SAPA National Conference 2013

The South African Principals’ Association (SAPA) hosted their National Conference at Emperor’s Palace in Gauteng between the 7th and 9th of October 2013. The overall goal of the conference was to bring together figures in the education sector to tackle the year’s theme of Education on Track. I attended the conference to represent Paperight, make contact with fellow exhibitors and sell the Paperight service to school principals. We partnered with Realm Digital/Snapplify to take a stand.

My initial feeling after the conference was positive that sales and useful contacts would come from my attendance. However, in hindsight, I don’t believe that this event had the rewards that I anticipated. We have not tracked any sales to come directly from the conference and no schools have signed up in the period following the event. Despite handing out many flyers, as well as my business card, no attendees acted on these takeaway reminders of what Paperight offers.

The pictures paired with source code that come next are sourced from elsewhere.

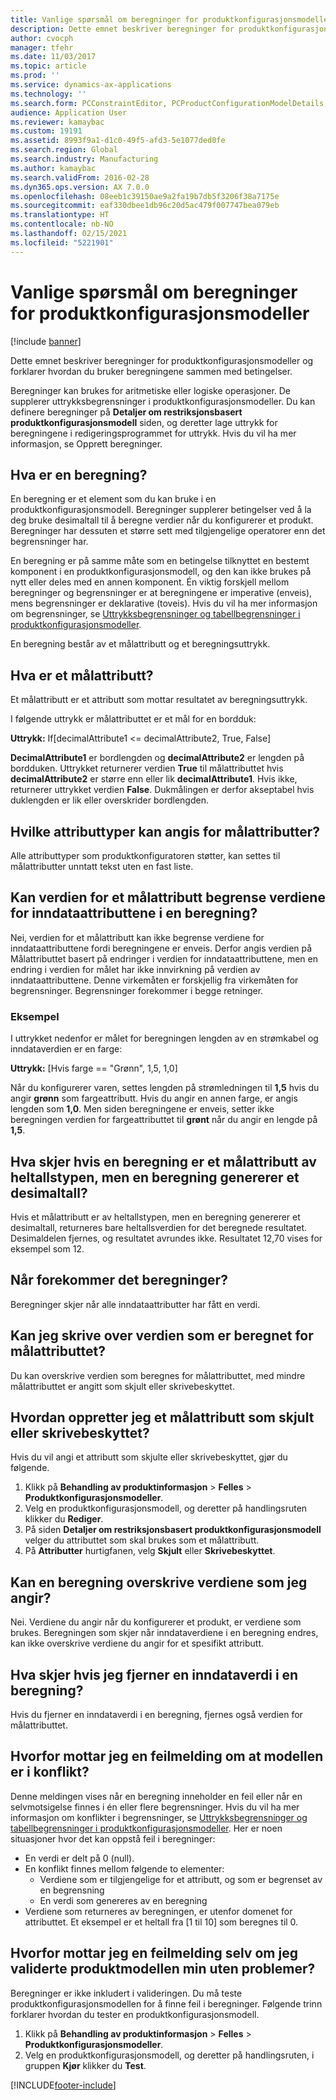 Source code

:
 ```yaml
---
title: Vanlige spørsmål om beregninger for produktkonfigurasjonsmodeller
description: Dette emnet beskriver beregninger for produktkonfigurasjonsmodeller og forklarer hvordan du bruker beregningene sammen med betingelser.
author: cvocph
manager: tfehr
ms.date: 11/03/2017
ms.topic: article
ms.prod: ''
ms.service: dynamics-ax-applications
ms.technology: ''
ms.search.form: PCConstraintEditor, PCProductConfigurationModelDetails, PCRuntimeConfigurator
audience: Application User
ms.reviewer: kamaybac
ms.custom: 19191
ms.assetid: 8993f9a1-d1c0-49f5-afd3-5e1077ded0fe
ms.search.region: Global
ms.search.industry: Manufacturing
ms.author: kamaybac
ms.search.validFrom: 2016-02-28
ms.dyn365.ops.version: AX 7.0.0
ms.openlocfilehash: 08eeb1c39150ae9a2fa19b7db5f3206f38a7175e
ms.sourcegitcommit: eaf330dbee1db96c20d5ac479f007747bea079eb
ms.translationtype: HT
ms.contentlocale: nb-NO
ms.lasthandoff: 02/15/2021
ms.locfileid: "5221901"
---
```

# <a name="calculations-for-product-configuration-models-faq"></a>Vanlige spørsmål om beregninger for produktkonfigurasjonsmodeller

[!include [banner](../includes/banner.md)]

Dette emnet beskriver beregninger for produktkonfigurasjonsmodeller og forklarer hvordan du bruker beregningene sammen med betingelser.

Beregninger kan brukes for aritmetiske eller logiske operasjoner. De supplerer uttrykksbegrensninger i produktkonfigurasjonsmodeller. Du kan definere beregninger på **Detaljer om restriksjonsbasert produktkonfigurasjonsmodell** siden, og deretter lage uttrykk for beregningene i redigeringsprogrammet for uttrykk. Hvis du vil ha mer informasjon, se Opprett beregninger.

## <a name="what-is-a-calculation"></a>Hva er en beregning?
En beregning er et element som du kan bruke i en produktkonfigurasjonsmodell. Beregninger supplerer betingelser ved å la deg bruke desimaltall til å beregne verdier når du konfigurerer et produkt. Beregninger har dessuten et større sett med tilgjengelige operatorer enn det begrensninger har.  

En beregning er på samme måte som en betingelse tilknyttet en bestemt komponent i en produktkonfigurasjonsmodell, og den kan ikke brukes på nytt eller deles med en annen komponent. Én viktig forskjell mellom beregninger og begrensninger er at beregningene er imperative (enveis), mens begrensninger er deklarative (toveis). Hvis du vil ha mer informasjon om begrensninger, se [Uttrykksbegrensninger og tabellbegrensninger i produktkonfigurasjonsmodeller](expression-constraints-table-constraints-product-configuration-models.md).  

En beregning består av et målattributt og et beregningsuttrykk.

## <a name="what-is-a-target-attribute"></a>Hva er et målattributt?
Et målattributt er et attributt som mottar resultatet av beregningsuttrykk.  

I følgende uttrykk er målattributtet er et mål for en bordduk:  

**Uttrykk:** If\[decimalAttribute1 &lt;= decimalAttribute2, True, False\]  

**DecimalAttribute1** er bordlengden og **decimalAttribute2** er lengden på bordduken. Uttrykket returnerer verdien **True** til målattributtet hvis **decimalAttribute2** er større enn eller lik **decimalAttribute1**. Hvis ikke, returnerer uttrykket verdien **False**. Dukmålingen er derfor akseptabel hvis duklengden er lik eller overskrider bordlengden.

## <a name="what-attribute-types-can-be-set-to-target-attributes"></a>Hvilke attributtyper kan angis for målattributter?
Alle attributtyper som produktkonfiguratoren støtter, kan settes til målattributter unntatt tekst uten en fast liste.

## <a name="can-the-value-of-a-target-attribute-restrict-the-values-of-the-input-attributes-in-a-calculation"></a>Kan verdien for et målattributt begrense verdiene for inndataattributtene i en beregning?
Nei, verdien for et målattributt kan ikke begrense verdiene for inndataattributtene fordi beregningene er enveis. Derfor angis verdien på Målattributtet basert på endringer i verdien for inndataattributtene, men en endring i verdien for målet har ikke innvirkning på verdien av inndataattributtene. Denne virkemåten er forskjellig fra virkemåten for begrensninger. Begrensninger forekommer i begge retninger.

### <a name="example"></a>Eksempel

I uttrykket nedenfor er målet for beregningen lengden av en strømkabel og inndataverdien er en farge:  

**Uttrykk:** \[Hvis farge == "Grønn", 1,5, 1,0\]  

Når du konfigurerer varen, settes lengden på strømledningen til **1,5** hvis du angir **grønn** som fargeattributt. Hvis du angir en annen farge, er angis lengden som **1,0**. Men siden beregningene er enveis, setter ikke beregningen verdien for fargeattributtet til **grønt** når du angir en lengde på **1,5**.

## <a name="what-happens-if-a-calculation-has-a-target-attribute-of-the-integer-type-but-a-calculation-generates-a-decimal-number"></a>Hva skjer hvis en beregning er et målattributt av heltallstypen, men en beregning genererer et desimaltall?
Hvis et målattributt er av heltallstypen, men en beregning genererer et desimaltall, returneres bare heltallsverdien for det beregnede resultatet. Desimaldelen fjernes, og resultatet avrundes ikke. Resultatet 12,70 vises for eksempel som 12.

## <a name="when-do-calculations-occur"></a>Når forekommer det beregninger?
Beregninger skjer når alle inndataattributter har fått en verdi.

## <a name="can-i-overwrite-the-value-that-is-calculated-for-the-target-attribute"></a>Kan jeg skrive over verdien som er beregnet for målattributtet?
Du kan overskrive verdien som beregnes for målattributtet, med mindre målattributtet er angitt som skjult eller skrivebeskyttet.

## <a name="how-do-i-set-a-target-attribute-as-hidden-or-read-only"></a>Hvordan oppretter jeg et målattributt som skjult eller skrivebeskyttet?
Hvis du vil angi et attributt som skjulte eller skrivebeskyttet, gjør du følgende.

1.  Klikk på **Behandling av produktinformasjon** &gt; **Felles** &gt; **Produktkonfigurasjonsmodeller**.
2.  Velg en produktkonfigurasjonsmodell, og deretter på handlingsruten klikker du **Rediger**.
3.  På siden **Detaljer om restriksjonsbasert produktkonfigurasjonsmodell** velger du attributtet som skal brukes som et målattributt.
4.  På **Attributter** hurtigfanen, velg **Skjult** eller **Skrivebeskyttet**.

## <a name="can-a-calculation-overwrite-the-values-that-i-set"></a>Kan en beregning overskrive verdiene som jeg angir?
Nei. Verdiene du angir når du konfigurerer et produkt, er verdiene som brukes. Beregningen som skjer når inndataverdiene i en beregning endres, kan ikke overskrive verdiene du angir for et spesifikt attributt.

## <a name="what-happens-if-i-remove-an-input-value-in-a-calculation"></a>Hva skjer hvis jeg fjerner en inndataverdi i en beregning?
Hvis du fjerner en inndataverdi i en beregning, fjernes også verdien for målattributtet.

## <a name="why-do-i-receive-an-error-message-that-says-that-my-model-is-in-contradiction"></a>Hvorfor mottar jeg en feilmelding om at modellen er i konflikt?
Denne meldingen vises når en beregning inneholder en feil eller når en selvmotsigelse finnes i én eller flere begrensninger. Hvis du vil ha mer informasjon om konflikter i begrensninger, se [Uttrykksbegrensninger og tabellbegrensninger i produktkonfigurasjonsmodeller](expression-constraints-table-constraints-product-configuration-models.md). Her er noen situasjoner hvor det kan oppstå feil i beregninger:

-   En verdi er delt på 0 (null).
-   En konflikt finnes mellom følgende to elementer:
    -   Verdiene som er tilgjengelige for et attributt, og som er begrenset av en begrensning
    -   En verdi som genereres av en beregning
-   Verdiene som returneres av beregningen, er utenfor domenet for attributtet. Et eksempel er et heltall fra \[1 til 10\] som beregnes til 0.

## <a name="why-do-i-receive-an-error-message-even-though-i-successfully-validated-my-product-model"></a>Hvorfor mottar jeg en feilmelding selv om jeg validerte produktmodellen min uten problemer?
Beregninger er ikke inkludert i valideringen. Du må teste produktkonfigurasjonsmodellen for å finne feil i beregninger. Følgende trinn forklarer hvordan du tester en produktkonfigurasjonsmodell.

1.  Klikk på **Behandling av produktinformasjon** &gt; **Felles** &gt; **Produktkonfigurasjonsmodeller**.
2.  Velg en produktkonfigurasjonsmodell, og deretter på handlingsruten, i gruppen **Kjør** klikker du **Test**.






[!INCLUDE[footer-include](../../includes/footer-banner.md)]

I believe the reasons for this failure are a combination of the following:

  • an over-complicated brand introduction*
  • an unwillingness on the part of the principals to consider using a paper option for the students in light of all of the pro-digital sentiment that has been bandied about, particularly at the conference
  • despite their best intentions, a lot of the principals are not technologically clued up enough (or simply doubt their own ability) to use the Paperight site
  • a snobbishness on the part of some of the principals who seemed to be very interested in getting free stuff in order to secure their attention
  • my failure to push for principals to leave their contact details
  • the delegates may have been overwhelmed by the enormous volume of new information over the course of the event
  • Paperight does not offer enough material for primary school children

*By an over-complicated brand introduction, I mean to say that when consumers see the Paperight brand for the first time, there are so many options to use the service that some may be driven to inaction. For example, schools can sign up themselves OR head to their local copy shop OR lease a RISO machine that comes with a account.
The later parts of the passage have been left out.